> _Task prompt_
A single figure is expected: how many lines of the data that follows contain the word "number".

===== Exercise materials

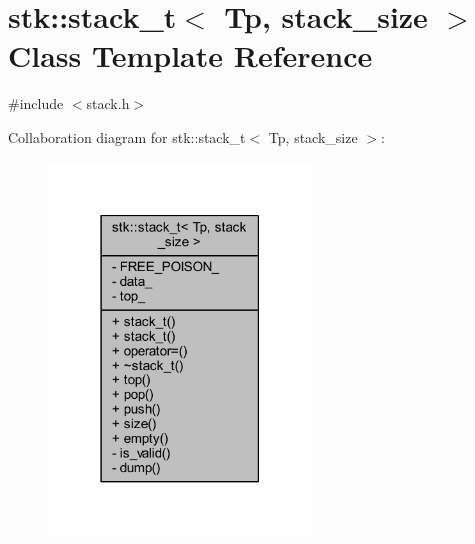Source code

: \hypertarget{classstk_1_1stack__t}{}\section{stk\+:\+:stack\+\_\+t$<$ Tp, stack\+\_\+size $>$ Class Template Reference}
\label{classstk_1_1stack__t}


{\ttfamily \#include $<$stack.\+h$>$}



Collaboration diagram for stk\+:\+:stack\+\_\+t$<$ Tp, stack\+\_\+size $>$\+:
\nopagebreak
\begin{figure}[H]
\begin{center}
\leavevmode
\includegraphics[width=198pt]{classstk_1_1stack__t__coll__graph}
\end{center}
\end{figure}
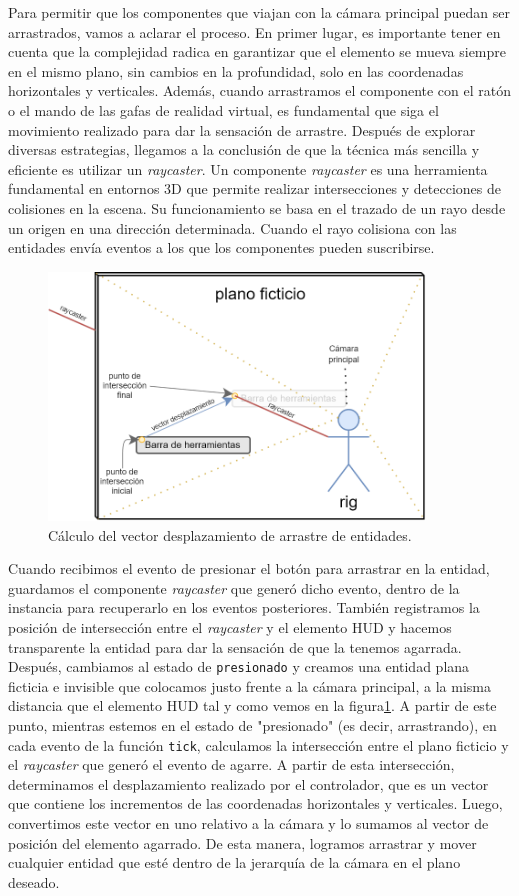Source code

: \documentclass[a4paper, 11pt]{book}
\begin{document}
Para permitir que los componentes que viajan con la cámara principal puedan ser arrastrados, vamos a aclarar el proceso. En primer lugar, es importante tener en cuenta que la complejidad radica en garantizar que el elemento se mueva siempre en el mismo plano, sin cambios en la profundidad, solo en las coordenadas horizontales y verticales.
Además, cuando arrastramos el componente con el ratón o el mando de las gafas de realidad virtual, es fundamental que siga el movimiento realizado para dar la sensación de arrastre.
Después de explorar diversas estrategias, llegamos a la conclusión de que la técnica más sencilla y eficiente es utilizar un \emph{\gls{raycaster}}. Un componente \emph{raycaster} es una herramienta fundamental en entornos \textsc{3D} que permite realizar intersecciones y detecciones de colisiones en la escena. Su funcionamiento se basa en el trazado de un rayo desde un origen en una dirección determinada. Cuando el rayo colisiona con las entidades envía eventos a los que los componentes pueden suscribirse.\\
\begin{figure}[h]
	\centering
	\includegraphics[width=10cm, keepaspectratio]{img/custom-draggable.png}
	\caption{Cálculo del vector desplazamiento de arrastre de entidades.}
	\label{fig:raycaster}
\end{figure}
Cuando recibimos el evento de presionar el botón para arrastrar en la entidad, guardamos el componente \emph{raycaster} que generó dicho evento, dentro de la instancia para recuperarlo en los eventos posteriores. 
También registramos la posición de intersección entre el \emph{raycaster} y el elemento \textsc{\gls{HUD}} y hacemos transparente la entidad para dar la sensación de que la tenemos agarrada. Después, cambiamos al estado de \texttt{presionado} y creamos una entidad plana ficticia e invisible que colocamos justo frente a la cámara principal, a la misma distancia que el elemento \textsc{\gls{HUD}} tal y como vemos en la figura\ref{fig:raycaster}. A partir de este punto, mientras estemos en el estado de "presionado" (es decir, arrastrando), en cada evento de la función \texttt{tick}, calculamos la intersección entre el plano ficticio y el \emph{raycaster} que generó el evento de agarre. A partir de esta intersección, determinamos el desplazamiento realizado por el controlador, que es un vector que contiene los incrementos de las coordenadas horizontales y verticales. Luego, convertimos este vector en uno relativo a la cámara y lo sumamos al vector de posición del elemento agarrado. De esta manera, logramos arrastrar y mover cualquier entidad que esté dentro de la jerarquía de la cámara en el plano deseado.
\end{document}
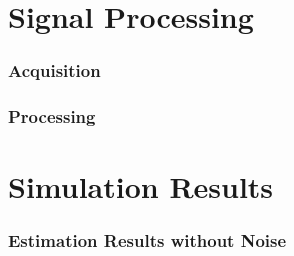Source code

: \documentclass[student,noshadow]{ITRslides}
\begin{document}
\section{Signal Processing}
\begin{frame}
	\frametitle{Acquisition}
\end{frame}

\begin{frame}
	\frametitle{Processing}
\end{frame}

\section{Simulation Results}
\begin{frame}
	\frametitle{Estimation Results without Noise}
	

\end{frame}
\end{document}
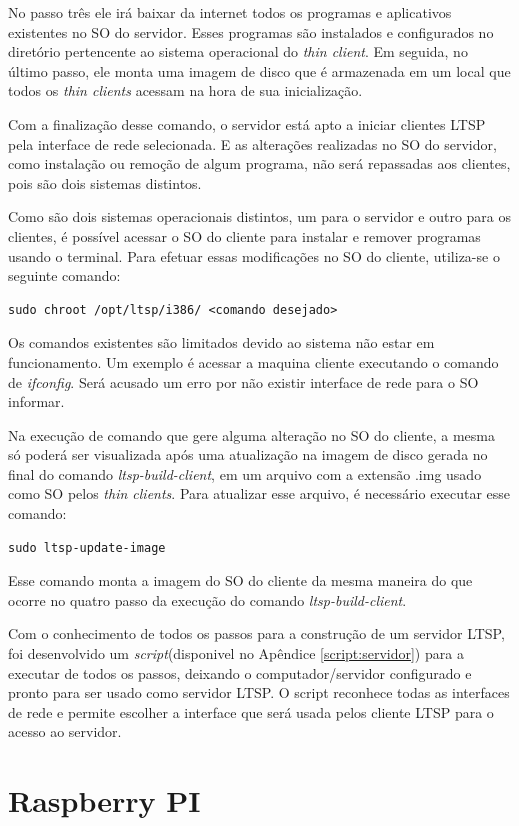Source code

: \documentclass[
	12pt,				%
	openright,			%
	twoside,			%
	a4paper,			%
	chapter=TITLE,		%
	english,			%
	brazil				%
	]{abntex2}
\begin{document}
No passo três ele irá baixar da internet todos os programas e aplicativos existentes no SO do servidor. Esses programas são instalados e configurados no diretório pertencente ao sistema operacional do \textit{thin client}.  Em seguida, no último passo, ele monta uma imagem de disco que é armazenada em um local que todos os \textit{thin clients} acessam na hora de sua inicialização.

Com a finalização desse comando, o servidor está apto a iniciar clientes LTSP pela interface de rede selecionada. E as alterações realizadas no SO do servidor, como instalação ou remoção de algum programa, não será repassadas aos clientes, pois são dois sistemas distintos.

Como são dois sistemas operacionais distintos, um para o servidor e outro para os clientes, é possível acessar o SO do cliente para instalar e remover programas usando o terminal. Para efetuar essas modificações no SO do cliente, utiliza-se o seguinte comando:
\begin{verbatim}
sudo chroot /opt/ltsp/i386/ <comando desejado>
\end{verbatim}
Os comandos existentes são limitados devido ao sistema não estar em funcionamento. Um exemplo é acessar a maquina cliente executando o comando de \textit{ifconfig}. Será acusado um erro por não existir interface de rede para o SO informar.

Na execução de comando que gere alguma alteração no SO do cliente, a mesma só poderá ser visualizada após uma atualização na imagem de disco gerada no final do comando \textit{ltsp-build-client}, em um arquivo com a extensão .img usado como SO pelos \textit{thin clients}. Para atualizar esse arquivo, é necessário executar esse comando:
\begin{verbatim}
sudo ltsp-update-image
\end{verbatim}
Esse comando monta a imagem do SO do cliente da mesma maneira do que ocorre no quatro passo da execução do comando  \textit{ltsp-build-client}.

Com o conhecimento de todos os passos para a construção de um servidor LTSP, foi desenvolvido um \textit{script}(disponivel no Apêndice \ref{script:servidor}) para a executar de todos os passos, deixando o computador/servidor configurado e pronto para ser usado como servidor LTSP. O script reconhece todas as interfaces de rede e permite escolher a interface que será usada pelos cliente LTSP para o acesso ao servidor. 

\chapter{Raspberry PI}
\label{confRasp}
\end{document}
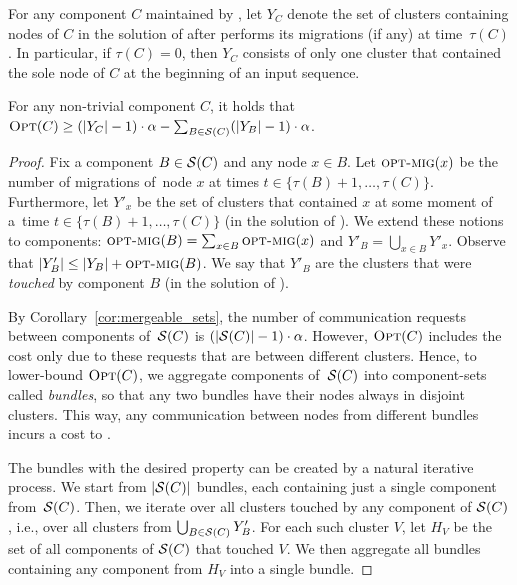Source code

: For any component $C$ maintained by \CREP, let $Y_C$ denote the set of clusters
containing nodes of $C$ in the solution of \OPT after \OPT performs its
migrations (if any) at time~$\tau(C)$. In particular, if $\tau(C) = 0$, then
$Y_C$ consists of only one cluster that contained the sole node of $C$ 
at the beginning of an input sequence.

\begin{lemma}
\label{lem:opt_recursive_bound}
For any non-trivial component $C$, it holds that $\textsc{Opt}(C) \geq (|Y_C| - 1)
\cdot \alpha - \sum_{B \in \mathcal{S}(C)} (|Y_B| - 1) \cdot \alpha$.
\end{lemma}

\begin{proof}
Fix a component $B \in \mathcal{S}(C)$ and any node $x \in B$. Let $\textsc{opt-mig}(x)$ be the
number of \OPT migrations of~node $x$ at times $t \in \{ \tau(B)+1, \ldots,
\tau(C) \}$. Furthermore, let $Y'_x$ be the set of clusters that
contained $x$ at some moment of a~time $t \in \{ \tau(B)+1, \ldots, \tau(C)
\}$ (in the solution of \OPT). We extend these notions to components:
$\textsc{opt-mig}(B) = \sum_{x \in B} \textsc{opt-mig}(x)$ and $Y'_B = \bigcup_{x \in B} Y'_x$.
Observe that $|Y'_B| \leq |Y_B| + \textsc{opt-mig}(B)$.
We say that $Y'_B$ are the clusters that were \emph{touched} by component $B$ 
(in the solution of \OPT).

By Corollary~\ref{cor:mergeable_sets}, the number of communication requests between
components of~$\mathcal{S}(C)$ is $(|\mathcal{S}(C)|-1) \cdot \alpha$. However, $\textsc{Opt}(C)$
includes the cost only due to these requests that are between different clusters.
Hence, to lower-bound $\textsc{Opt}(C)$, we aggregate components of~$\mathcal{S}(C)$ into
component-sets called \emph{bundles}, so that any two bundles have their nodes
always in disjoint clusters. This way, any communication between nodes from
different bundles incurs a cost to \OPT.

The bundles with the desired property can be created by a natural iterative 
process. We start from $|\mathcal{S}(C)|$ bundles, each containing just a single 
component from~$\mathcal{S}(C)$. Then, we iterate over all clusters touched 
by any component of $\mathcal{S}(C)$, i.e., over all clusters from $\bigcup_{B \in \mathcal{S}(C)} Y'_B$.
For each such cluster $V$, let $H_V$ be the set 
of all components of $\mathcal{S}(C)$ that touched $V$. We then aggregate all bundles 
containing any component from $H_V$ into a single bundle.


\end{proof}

==========

> _Answer to the exercise_
2